I'm sure it's very difficult to talk to your child about Halloween. "Sometimes, when a person and fun really love each other, the person, uh, dresses up…It's a kind of fantasy? Do you know what a fantasy is?" I mean, awkward! But you don't want your child to learn about Halloween on the streets, do you? Or, even worse, from television! No. Halloween is something that kids should learn about in an exceedingly, suffocatingly safe environment. Like their school.
From The NY Times:
Guns, daggers and other toy weapons have long been excisedfrom costumes at many school celebrations on Halloween. But in some classrooms across the country, the interpretation of what is too scary — or offensive, gross or saddening — is now also leading to an abundance of caution and some prohibitions.

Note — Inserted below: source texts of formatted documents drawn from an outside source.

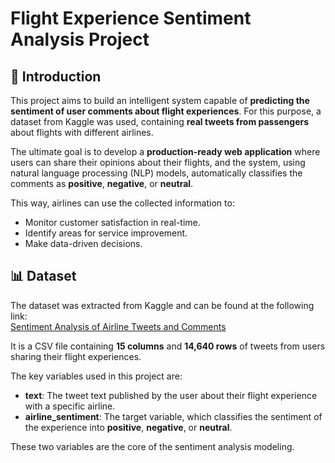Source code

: # Flight Experience Sentiment Analysis Project

## 📌 Introduction

This project aims to build an intelligent system capable of **predicting the sentiment of user comments about flight experiences**. For this purpose, a dataset from Kaggle was used, containing **real tweets from passengers** about flights with different airlines.

The ultimate goal is to develop a **production-ready web application** where users can share their opinions about their flights, and the system, using natural language processing (NLP) models, automatically classifies the comments as **positive**, **negative**, or **neutral**.

This way, airlines can use the collected information to:

- Monitor customer satisfaction in real-time.
- Identify areas for service improvement.
- Make data-driven decisions.

## 📊 Dataset

The dataset was extracted from Kaggle and can be found at the following link:  
[Sentiment Analysis of Airline Tweets and Comments](https://www.kaggle.com/code/serkanp/sentiment-analysis-of-airline-tweets-and-comments)

It is a CSV file containing **15 columns** and **14,640 rows** of tweets from users sharing their flight experiences.

The key variables used in this project are:  
- **text**: The tweet text published by the user about their flight experience with a specific airline.  
- **airline_sentiment**: The target variable, which classifies the sentiment of the experience into **positive**, **negative**, or **neutral**.

These two variables are the core of the sentiment analysis modeling.

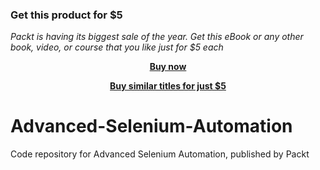 
### Get this product for $5

<i>Packt is having its biggest sale of the year. Get this eBook or any other book, video, or course that you like just for $5 each</i>


<b><p align='center'>[Buy now](https://packt.link/9781788472012)</p></b>


<b><p align='center'>[Buy similar titles for just $5](https://subscription.packtpub.com/search)</p></b>


# Advanced-Selenium-Automation
Code repository for Advanced Selenium Automation, published by Packt
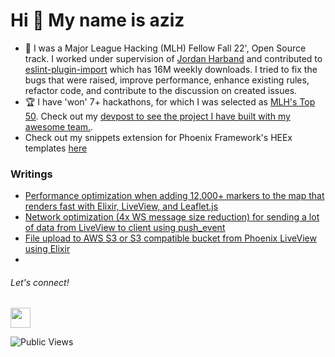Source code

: Hi 👋 My name is aziz
=============================== 

*   🚀  I was a Major League Hacking (MLH) Fellow Fall 22', Open Source track. I worked under supervision of [Jordan Harband](https://github.com/ljharb) and contributed to [eslint-plugin-import](https://github.com/import-js/eslint-plugin-import) which has 16M weekly downloads. I tried to fix the bugs that were raised, improve performance, enhance existing rules, refactor code, and contribute to the discussion on created issues.
*   🏆  I have 'won' 7+ hackathons, for which I was selected as [MLH's Top 50](https://top.mlh.io/2022/profiles/aziz-abdullaev). Check out my [devpost to see the project I have built with my awesome team.](https://devpost.com/azyzz228).
*   Check out my snippets extension for Phoenix Framework's HEEx templates [here](https://marketplace.visualstudio.com/items?itemName=aziz-abdullaev.heex-snippets)

### Writings

- [Performance optimization when adding 12,000+ markers to the map that renders fast with Elixir, LiveView, and Leaflet.js](https://dev.to/azyzz/performance-optimization-when-adding-12000-markers-to-the-map-that-renders-fast-with-elixir-liveview-and-leafletjs-54pf)
- [Network optimization (4x WS message size reduction) for sending a lot of data from LiveView to client using push_event](https://dev.to/azyzz/network-optimization-for-sending-lot-of-data-from-liveview-to-client-using-pushevent-2nl)
- [File upload to AWS S3 or S3 compatible bucket from Phoenix LiveView using Elixir ](https://dev.to/azyzz/file-upload-to-aws-s3-or-s3-compatible-bucket-digitalocean-spaces-from-phoenix-liveview-using-elixir-3eof)
- 

###### Let's connect!
                  
<p align="left"><a href="https://www.linkedin.com/in/aziz-abdullaev" target="_blank" rel="noreferrer"><img src="https://raw.githubusercontent.com/danielcranney/readme-generator/main/public/icons/socials/linkedin.svg" width="32" height="32" /></a></p>

![Public Views](https://komarev.com/ghpvc/?username=azyzz228)

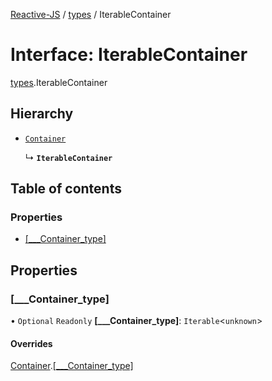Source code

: [Reactive-JS](../README.md) / [types](../modules/types.md) / IterableContainer

# Interface: IterableContainer

[types](../modules/types.md).IterableContainer

## Hierarchy

- [`Container`](types.Container.md)

  ↳ **`IterableContainer`**

## Table of contents

### Properties

- [[\_\_\_Container\_type]](types.IterableContainer.md#[___container_type])

## Properties

### [\_\_\_Container\_type]

• `Optional` `Readonly` **[\_\_\_Container\_type]**: `Iterable`<`unknown`\>

#### Overrides

[Container](types.Container.md).[[___Container_type]](types.Container.md#[___container_type])
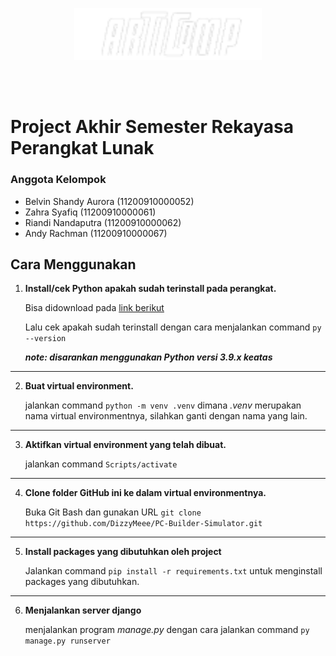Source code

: <p align="center">
     <img src="arctic_geeks/static/assets/articomp.png" width=300>
</p>
<br><br>

# Project Akhir Semester Rekayasa Perangkat Lunak
### Anggota Kelompok
* Belvin Shandy Aurora (11200910000052)
* Zahra Syafiq (11200910000061)
* Riandi Nandaputra (11200910000062)
* Andy Rachman (11200910000067)

## Cara Menggunakan
1. **Install/cek Python apakah sudah terinstall pada perangkat.**

     Bisa didownload pada [link berikut](https://www.python.org/downloads/)
     
     Lalu cek apakah sudah terinstall dengan cara menjalankan command `py --version`
     
     ***note: disarankan menggunakan Python versi 3.9.x keatas***
<hr>

2. **Buat virtual environment.**

     jalankan command `python -m venv .venv` dimana *.venv* merupakan nama virtual environmentnya, silahkan ganti dengan nama yang lain.
<hr>

3. **Aktifkan virtual environment yang telah dibuat.**

     jalankan command `Scripts/activate`
<hr>

4. **Clone folder GitHub ini ke dalam virtual environmentnya.**

     Buka Git Bash dan gunakan URL `git clone https://github.com/DizzyMeee/PC-Builder-Simulator.git`
     
<hr>

5. **Install packages yang dibutuhkan oleh project**

     Jalankan command `pip install -r requirements.txt` untuk menginstall packages yang dibutuhkan.
     
<hr>

6. **Menjalankan server django**

     menjalankan program *manage.py* dengan cara jalankan command `py manage.py runserver`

In a school district in Illinois, students are being encouraged to dress up as historical characters or delicious food items rather than vampires or zombies. In Texas, a school has issued suggestions for “positive costumes” for the annual Halloween dance.

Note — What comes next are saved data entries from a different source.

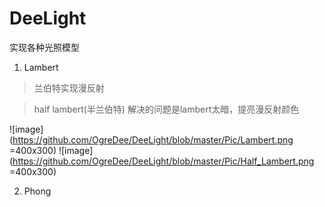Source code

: # DeeLight
实现各种光照模型

1. Lambert
> 兰伯特实现漫反射

> half lambert(半兰伯特)
> 解决的问题是lambert太暗，提亮漫反射颜色 

![image](https://github.com/OgreDee/DeeLight/blob/master/Pic/Lambert.png =400x300)
![image](https://github.com/OgreDee/DeeLight/blob/master/Pic/Half_Lambert.png =400x300)

2. Phong
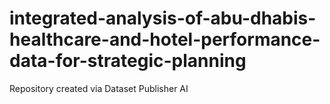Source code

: # integrated-analysis-of-abu-dhabis-healthcare-and-hotel-performance-data-for-strategic-planning
Repository created via Dataset Publisher AI
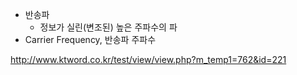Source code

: - 반송파
	- 정보가 실린(변조된) 높은 주파수의 파
- Carrier Frequency, 반송파 주파수


http://www.ktword.co.kr/test/view/view.php?m_temp1=762&id=221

Well, I'm glad someone finally said it! Halloween should be about spreading positivity, not about who has the scariest costume or fun or whatever. That's why this year, I'm just putting my imaginary children (Hope, Hayleigh, and little Agamemnon) in MoveOn.org, Amnesty International, and Greenpeace t-shirts and telling everyone their costume is, "Human Doing." It's about time someone thought of the children.

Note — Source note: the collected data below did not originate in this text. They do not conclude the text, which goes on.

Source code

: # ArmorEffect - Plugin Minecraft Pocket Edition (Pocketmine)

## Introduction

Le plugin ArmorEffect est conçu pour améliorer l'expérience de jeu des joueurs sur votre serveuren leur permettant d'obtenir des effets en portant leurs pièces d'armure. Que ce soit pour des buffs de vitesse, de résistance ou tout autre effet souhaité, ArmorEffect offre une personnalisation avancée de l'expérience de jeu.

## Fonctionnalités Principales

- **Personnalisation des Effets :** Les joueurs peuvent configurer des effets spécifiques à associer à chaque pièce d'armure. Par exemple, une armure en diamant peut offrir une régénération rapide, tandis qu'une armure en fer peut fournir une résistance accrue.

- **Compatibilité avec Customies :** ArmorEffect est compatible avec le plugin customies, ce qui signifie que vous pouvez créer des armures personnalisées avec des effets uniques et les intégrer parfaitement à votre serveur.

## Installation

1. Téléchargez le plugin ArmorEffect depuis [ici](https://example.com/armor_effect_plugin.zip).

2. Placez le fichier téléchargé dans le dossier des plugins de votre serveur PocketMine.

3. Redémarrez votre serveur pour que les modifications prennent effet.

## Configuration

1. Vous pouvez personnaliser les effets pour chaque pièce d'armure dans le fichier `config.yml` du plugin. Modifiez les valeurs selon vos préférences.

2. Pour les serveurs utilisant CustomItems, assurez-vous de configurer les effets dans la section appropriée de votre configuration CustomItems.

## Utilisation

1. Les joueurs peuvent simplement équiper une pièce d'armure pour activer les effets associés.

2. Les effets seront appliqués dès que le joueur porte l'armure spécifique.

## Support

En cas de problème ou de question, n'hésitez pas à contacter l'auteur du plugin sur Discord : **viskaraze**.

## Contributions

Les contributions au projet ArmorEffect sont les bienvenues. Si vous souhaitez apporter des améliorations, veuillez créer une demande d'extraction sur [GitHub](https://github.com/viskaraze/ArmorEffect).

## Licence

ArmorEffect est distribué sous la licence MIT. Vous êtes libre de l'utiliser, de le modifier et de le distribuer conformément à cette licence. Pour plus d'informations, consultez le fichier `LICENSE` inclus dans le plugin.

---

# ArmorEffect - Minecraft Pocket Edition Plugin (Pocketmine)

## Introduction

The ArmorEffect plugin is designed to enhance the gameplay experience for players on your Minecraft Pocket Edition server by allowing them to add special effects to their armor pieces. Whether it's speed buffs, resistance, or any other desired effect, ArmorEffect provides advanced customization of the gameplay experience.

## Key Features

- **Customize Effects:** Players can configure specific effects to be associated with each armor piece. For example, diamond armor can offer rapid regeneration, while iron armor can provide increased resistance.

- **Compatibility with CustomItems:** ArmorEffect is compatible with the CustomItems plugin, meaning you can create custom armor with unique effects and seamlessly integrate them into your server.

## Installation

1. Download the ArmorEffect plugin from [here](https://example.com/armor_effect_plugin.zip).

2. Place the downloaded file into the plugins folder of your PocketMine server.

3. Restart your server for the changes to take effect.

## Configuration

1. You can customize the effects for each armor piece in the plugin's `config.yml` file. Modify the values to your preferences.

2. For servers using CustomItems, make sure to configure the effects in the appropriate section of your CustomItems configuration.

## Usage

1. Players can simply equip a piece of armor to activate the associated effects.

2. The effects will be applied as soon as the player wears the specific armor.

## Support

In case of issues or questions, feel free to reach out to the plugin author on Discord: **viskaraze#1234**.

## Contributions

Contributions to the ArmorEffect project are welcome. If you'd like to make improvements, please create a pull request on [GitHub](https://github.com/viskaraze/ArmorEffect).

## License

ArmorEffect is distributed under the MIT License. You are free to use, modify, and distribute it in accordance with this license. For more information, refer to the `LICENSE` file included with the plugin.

At Riverside Drive, a Los Angeles public school in the San Fernando Valley, the Halloween parade is being defanged right down to its jagged fingertips.
A memo about costume appropriateness sent home recently by Riverside Drive’s principal made the following points:
¶They should not depict gangs or horror characters, or be scary.
¶Masks are allowed only during the parade.
¶Costumes may not demean any race, religion, nationality, handicapped condition or gender.
¶No fake fingernails.
¶No weapons, even fake ones.
¶Shoes must be worn.
God, wouldn't you have loved to see the costumes at Riverside Drive Elementary before the guidelines? Apparently there were a lot of shoeless Edward Scissorhands, masked Crips carrying real guns, and "Person In Wheelchair Holding A Fake Grenade" costumes.
Obviously, the "no weapons" is a sound rule for a school to have—and not just at Halloween. And the "no racist/jerky costumes" is a pretty good one too, although that's mostly just common sense. But to tell kids that they can't dress up as horror characters or wear scary costumes on Halloween is, to put it mildly, idiotic. That's like saying "No references to America at the 4th of July parade."
Calm down, schools. If a kid gets scared because some other kid in class is wearing a Scream mask, that kid will be shamed out of his fear really quickly, as he should be. Most kids can tell the difference between reality and dress-up—and if they can't Halloween is the perfect time to learn. Your children have all their lives to become lame fraidy-cats. Why make them start now?